What you have to do: In the listing below, identify each line with the word "rank" and return those lines.

Task data:
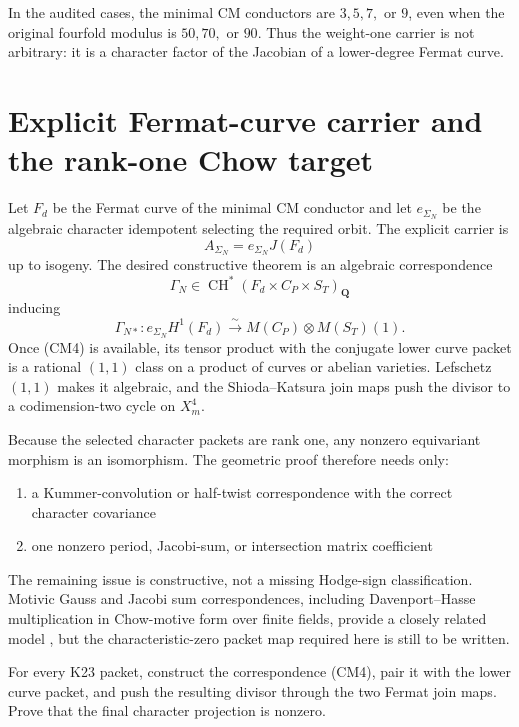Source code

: \documentclass[11pt,oneside]{book}
\theoremstyle{definition}
\theoremstyle{remark}
\newcommand{\CH}{\operatorname{CH}}
\newcommand{\Q}{\mathbf{Q}}
\begin{document}
\begin{center}

\end{center}

In the audited cases, the minimal CM conductors are \(3,5,7,\) or \(9\), even when the original fourfold modulus is \(50,70,\) or \(90\). Thus the weight-one carrier is not arbitrary: it is a character factor of the Jacobian of a lower-degree Fermat curve.


\chapter{Explicit Fermat-curve carrier and the rank-one Chow target}
Let \(F_d\) be the Fermat curve of the minimal CM conductor and let \(e_{\Sigma_N}\) be the algebraic character idempotent selecting the required orbit. The explicit carrier is
\[
A_{\Sigma_N}=e_{\Sigma_N}J(F_d)
\]
up to isogeny. The desired constructive theorem is an algebraic correspondence
\[
\Gamma_N\in
\CH^\ast(F_d\times C_P\times S_T)_\Q
\]
inducing
\[
\boxed{
\Gamma_{N*}:
 e_{\Sigma_N}H^1(F_d)
 \xrightarrow{\sim}
 M(C_P)\otimes M(S_T)(1).
}
\tag{CM4}
\]
Once (CM4) is available, its tensor product with the conjugate lower curve packet is a rational \((1,1)\) class on a product of curves or abelian varieties. Lefschetz \((1,1)\) makes it algebraic, and the Shioda--Katsura join maps push the divisor to a codimension-two cycle on \(X_m^4\).

Because the selected character packets are rank one, any nonzero equivariant morphism is an isomorphism. The geometric proof therefore needs only:
\begin{enumerate}
\item a Kummer-convolution or half-twist correspondence with the correct character covariance
\item one nonzero period, Jacobi-sum, or intersection matrix coefficient
\end{enumerate}
The remaining issue is constructive, not a missing Hodge-sign classification. Motivic Gauss and Jacobi sum correspondences, including Davenport--Hasse multiplication in Chow-motive form over finite fields, provide a closely related model \cite{OtsuboYamazaki}, but the characteristic-zero packet map required here is still to be written.

\begin{openproblem}
For every K23 packet, construct the correspondence (CM4), pair it with the lower curve packet, and push the resulting divisor through the two Fermat join maps. Prove that the final character projection is nonzero.
\end{openproblem}
\end{document}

Final answer:
\chapter{Explicit Fermat-curve carrier and the rank-one Chow target}
Because the selected character packets are rank one, any nonzero equivariant morphism is an isomorphism. The geometric proof therefore needs only:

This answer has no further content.